His character, Devlin, is from an Irish Catholic family and grew up in Kilburn, outside London. “It was very difficult for him and his family. He has issues with them and has defined himself as his job, as a policeman. He absolutely loves his job.

“He has a romantic idea of what it is to be a policeman. He inherits it from the great fictional detectives and that is why he went into policing.

“He works with this guy Ronnie Brooks, who’s from the Sweeney era of policing. He has grown and been mellowed because he lived through that very gung ho era and has become a very rounded empathetic understating individual. Matt is much more aggressive – people are either innocent or guilty.”

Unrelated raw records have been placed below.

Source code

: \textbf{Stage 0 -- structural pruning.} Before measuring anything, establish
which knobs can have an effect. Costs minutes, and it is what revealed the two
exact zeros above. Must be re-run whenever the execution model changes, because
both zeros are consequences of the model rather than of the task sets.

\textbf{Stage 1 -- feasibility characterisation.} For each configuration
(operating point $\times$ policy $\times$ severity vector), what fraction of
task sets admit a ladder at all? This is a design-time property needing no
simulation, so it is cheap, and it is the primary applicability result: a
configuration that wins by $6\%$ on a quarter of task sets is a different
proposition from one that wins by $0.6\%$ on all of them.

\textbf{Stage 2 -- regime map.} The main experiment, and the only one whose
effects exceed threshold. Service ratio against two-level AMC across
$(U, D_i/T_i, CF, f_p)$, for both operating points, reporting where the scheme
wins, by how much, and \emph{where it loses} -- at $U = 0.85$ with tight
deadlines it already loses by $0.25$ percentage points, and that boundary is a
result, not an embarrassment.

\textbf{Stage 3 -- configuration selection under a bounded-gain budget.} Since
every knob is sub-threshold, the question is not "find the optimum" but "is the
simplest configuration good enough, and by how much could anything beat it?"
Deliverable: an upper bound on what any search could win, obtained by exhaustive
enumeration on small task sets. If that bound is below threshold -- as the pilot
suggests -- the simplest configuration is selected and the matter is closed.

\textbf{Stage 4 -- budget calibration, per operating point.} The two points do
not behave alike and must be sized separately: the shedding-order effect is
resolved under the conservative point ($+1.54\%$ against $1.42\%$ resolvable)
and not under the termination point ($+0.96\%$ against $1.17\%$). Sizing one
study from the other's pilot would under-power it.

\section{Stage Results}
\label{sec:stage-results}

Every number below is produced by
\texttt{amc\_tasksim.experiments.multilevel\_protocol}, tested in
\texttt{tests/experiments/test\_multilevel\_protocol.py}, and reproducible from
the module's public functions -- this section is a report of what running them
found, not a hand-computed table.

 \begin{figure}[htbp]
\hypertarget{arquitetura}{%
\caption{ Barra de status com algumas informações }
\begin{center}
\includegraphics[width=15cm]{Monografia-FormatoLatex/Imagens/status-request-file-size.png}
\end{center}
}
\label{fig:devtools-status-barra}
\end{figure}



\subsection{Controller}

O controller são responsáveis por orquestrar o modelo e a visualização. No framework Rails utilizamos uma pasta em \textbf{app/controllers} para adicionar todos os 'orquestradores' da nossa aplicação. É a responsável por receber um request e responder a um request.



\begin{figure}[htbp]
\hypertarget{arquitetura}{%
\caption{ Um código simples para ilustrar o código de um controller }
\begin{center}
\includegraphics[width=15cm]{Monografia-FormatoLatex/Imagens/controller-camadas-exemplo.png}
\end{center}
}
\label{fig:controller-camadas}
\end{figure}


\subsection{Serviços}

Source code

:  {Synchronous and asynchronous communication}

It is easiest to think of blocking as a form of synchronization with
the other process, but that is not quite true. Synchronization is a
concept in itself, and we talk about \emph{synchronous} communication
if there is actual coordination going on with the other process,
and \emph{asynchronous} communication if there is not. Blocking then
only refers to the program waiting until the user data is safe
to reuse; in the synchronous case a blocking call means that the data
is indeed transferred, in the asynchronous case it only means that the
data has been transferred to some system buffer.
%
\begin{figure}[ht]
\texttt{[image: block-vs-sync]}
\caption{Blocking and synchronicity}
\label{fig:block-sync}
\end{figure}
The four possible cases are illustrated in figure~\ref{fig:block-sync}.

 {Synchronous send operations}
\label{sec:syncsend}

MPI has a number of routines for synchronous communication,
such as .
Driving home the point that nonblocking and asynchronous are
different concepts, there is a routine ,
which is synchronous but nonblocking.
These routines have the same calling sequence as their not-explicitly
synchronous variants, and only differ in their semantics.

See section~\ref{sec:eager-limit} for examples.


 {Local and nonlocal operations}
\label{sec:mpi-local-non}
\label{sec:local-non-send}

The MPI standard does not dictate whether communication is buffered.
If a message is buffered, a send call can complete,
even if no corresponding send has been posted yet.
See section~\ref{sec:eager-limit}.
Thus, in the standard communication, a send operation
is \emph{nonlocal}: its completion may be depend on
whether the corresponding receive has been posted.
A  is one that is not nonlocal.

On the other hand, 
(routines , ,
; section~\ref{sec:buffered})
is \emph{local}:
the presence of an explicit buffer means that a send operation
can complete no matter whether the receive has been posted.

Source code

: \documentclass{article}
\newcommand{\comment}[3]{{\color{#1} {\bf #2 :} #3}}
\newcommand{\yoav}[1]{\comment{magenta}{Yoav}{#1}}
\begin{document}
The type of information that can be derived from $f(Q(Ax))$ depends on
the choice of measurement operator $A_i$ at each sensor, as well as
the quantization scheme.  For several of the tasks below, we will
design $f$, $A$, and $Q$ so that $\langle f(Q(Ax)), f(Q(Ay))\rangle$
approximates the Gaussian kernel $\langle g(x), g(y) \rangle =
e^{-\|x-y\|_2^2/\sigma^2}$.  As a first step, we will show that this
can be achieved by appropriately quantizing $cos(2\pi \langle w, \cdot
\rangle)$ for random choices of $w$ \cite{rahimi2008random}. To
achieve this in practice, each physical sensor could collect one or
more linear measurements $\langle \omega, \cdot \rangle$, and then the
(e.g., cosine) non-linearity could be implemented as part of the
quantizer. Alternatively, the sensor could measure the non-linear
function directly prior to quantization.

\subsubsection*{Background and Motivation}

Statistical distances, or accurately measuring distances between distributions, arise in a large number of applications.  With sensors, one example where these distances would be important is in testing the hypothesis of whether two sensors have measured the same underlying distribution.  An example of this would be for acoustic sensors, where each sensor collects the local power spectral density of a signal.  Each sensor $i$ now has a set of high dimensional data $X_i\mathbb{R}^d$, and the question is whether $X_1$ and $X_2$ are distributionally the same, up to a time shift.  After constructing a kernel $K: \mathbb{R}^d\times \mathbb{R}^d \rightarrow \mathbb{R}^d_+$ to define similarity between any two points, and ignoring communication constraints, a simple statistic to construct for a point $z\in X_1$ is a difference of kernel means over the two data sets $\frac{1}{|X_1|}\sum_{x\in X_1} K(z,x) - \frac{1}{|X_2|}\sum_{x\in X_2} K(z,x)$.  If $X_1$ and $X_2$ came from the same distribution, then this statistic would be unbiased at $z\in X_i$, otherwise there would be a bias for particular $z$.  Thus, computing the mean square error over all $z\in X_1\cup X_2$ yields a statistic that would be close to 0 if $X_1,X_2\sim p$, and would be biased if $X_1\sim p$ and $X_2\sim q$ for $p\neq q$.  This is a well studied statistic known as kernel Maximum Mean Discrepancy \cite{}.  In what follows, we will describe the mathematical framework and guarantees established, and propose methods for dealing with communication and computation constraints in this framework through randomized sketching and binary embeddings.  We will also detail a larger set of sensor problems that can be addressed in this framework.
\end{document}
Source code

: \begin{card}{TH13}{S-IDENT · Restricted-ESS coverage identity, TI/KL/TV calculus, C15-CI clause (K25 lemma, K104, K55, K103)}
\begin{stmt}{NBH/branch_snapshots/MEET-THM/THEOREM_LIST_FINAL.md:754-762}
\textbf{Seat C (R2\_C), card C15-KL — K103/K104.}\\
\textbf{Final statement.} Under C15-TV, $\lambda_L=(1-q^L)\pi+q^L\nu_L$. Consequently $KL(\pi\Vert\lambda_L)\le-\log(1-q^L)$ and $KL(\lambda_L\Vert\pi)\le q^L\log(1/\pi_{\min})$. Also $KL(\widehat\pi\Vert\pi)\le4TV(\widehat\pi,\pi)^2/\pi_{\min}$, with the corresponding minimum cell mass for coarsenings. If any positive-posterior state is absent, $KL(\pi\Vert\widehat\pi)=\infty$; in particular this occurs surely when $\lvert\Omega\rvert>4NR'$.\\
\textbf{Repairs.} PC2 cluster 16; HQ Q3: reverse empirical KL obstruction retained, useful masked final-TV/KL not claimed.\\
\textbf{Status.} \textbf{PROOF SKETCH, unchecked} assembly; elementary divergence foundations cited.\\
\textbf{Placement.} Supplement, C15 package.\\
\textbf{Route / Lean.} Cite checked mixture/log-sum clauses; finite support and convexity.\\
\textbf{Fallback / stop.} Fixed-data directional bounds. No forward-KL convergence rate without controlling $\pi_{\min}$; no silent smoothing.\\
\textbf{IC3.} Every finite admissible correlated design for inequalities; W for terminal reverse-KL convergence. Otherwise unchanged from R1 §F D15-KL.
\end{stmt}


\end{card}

Not that we’ll see too much of Devlin, or the other characters away from work. The whole idea of Law And Order is that you don’t go home with the characters, but see their working relationship.

“These two guys are best mates, but you know they have no idea what each other’s apartments look like.

They share a desk, a car, they work on all the same cases and they love each other, but would never admit it.”

He didn’t bring any preconceptions of Bradley Walsh to the set. For a start, Bamber has never really watched Coronation Street or been what he calls “a light entertainment guy”, so he didn’t really know what to expect.

“What I’ve discovered is the most interesting, charismatic, clownish, fun guy to work with, who is also a natural born actor and has really got a great brain when it comes to scripts, dialogues and dramatic sense.

“He is completely different to me in terms of background and sensibility, but there’s something there in the chemistry.

“I like him very much as a guy, he makes everyone laugh all day long. He is a clown and can’t stop doing it. It is a real insight when you see him doing Law And Order and then going off to rehearse his panto lines. He’s a real entertainer.”

Bamber had never watched a full episode of the US series Law And Order before getting the part, but his Battlestar co-star Edward James Olmos gave him some advice. “He told me, ‘don’t base your character on other screen policemen. If you are going to base it on anything, make it something you understand, or a real policeman’,” he says.

“I based it on meeting a couple of guys; a detective I met from Streatham, and the character on the page, the pure enthusiasm of a man who loves what he is doing and believes in it.

“He gets frustrated and you can see him growing in the understanding of what the job is like.”